Ja! So ging es nicht weiter. Ich konnte und durfte meinen Kopf nicht länger in den Sand stecken. So schwach war ich nicht zu gebrauchen, vor allem nicht jetzt, wo ich endlich wieder eine Aufgabe hatte. Ein Ziel. Ich wollte Tobén finden und ihn wieder zurückholen, zurück zu mir und seiner Familie. Schon oft hatte ich mich geirrt und war auf dem Boden der Tatsachen gelandet, doch dieses Mal würde das nicht passieren. Noch immer konnte ich es nicht beschreiben, wieso ich mich in diesem Moment so unglaublich stark und kraftvoll fühlte. Ich hatte nichts in der Hand und rannte einfach ins offene Feuer, doch ich musste es einfach tun.
Ich schnappte mir die dünne, schwarze Weste und hohe Stiefel, die sich um meine Füße schmiegten. Und dann schwang die Tür vor mir auf. Wie von selbst trugen mich meine Beine über den langen Flur, die Treppe hinunter und durch die Eingangstür direkt auf den Burghof.
***
Amathá schnaubte unter mir, wieder und wieder und in einem stetigen Rhythmus. Ihr Herz pochte wie wild, genau so wie meines. Sie war gerannt. Die ganze Zeit hatte sie ein Bein vor das andere geworfen und war über die Ebene geflogen wie ein wild gewordener Orkan. Ich hatte sie nicht einmal antreiben müssen. Sie wusste anscheinend, worum es ging und auch wenn ich das Ziel nicht kannte, war sie immer weiter gerannt. Doch langsam ging ihr die Puste aus und mir auch. Ich ließ mich zurück in den Sattel fallen und parierte sie damit zu einem ruhigen Schritt durch.

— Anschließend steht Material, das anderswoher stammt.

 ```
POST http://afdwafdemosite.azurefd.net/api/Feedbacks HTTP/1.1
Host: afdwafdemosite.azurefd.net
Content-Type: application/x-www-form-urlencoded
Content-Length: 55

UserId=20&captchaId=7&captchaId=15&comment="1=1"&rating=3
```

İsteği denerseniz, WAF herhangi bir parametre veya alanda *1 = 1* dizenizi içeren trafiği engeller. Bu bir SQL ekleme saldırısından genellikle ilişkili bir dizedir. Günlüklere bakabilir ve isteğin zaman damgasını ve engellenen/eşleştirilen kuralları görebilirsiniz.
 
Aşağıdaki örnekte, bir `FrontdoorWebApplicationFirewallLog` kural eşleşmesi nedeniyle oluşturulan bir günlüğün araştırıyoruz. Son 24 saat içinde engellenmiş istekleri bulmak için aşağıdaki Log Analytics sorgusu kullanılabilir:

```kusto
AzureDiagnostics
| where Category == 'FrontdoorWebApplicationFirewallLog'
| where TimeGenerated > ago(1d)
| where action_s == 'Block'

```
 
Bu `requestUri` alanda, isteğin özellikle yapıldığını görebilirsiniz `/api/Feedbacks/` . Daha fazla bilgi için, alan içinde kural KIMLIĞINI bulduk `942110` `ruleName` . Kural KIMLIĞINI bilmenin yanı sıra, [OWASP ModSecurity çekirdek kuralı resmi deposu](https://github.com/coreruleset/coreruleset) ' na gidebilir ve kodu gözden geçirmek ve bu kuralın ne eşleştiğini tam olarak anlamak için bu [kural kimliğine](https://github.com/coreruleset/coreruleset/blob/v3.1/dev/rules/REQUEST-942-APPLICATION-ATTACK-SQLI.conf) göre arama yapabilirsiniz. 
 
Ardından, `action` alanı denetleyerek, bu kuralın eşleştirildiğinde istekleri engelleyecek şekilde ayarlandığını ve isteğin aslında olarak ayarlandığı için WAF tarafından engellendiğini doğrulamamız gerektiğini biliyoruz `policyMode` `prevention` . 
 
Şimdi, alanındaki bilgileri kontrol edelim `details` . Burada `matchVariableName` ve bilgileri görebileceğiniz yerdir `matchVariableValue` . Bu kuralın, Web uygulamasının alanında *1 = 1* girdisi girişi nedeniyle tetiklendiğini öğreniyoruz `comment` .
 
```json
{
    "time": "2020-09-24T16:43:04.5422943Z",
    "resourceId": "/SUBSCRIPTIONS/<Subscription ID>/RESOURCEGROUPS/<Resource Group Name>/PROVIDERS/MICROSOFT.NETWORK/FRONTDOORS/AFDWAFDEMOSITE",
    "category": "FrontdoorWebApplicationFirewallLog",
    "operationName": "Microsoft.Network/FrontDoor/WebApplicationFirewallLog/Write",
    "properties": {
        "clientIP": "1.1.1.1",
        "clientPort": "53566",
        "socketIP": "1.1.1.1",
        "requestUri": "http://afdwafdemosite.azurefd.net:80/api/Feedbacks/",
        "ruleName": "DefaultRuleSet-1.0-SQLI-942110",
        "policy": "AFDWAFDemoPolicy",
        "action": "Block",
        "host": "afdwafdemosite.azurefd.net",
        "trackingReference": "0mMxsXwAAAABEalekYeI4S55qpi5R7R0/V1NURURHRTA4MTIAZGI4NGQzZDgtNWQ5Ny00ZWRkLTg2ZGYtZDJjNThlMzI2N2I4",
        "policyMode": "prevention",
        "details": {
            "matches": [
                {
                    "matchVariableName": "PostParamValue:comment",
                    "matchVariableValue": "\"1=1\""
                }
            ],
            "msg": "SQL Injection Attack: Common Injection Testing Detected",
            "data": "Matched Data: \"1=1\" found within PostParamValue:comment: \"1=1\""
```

„Alles gut, mein Mädchen. Wir sind weit gekommen, gönnen wir uns eine Pause.“
Ich ließ mich von ihrem Rücken gleiten und führte sie an den Zügeln zum Fluss. Die ganze Zeit hatte er sich neben uns lang geschlängelt und noch immer glitzerte er im fahlen Licht des Mondes. Die Sterne spiegelten sich in seiner Oberfläche und alles um mich herum sah wie aus einem Traum aus. Amathás Schnauze traf auf das kühle Nass und sie ließ ein zufriedenes Schmatzen hören. Auch ich tunkte meinen Wasserschlauch hinein und nahm mehrere Schlucke auf einmal. Es tat unglaublich gut, die Kühle auf meiner Zunge und in meinem Hals zu spüren. Das Adrenalin aus meinem Körper verschwand langsam wieder und ganz vorsichtig ließ ich meinen Blick umherschweifen. Wie lange wir geritten waren, wusste ich nicht. Ich hatte mich auch gar nicht darum bemüht, es herauszufinden und war einfach nur meinem Herzen gefolgt, doch es musste einige Zeit vergangen sein. Der Mond senkte sich bereits dem Boden zu. Nicht mehr lange, dann würde die Sonne ihn von seiner Aufgabe ablösen.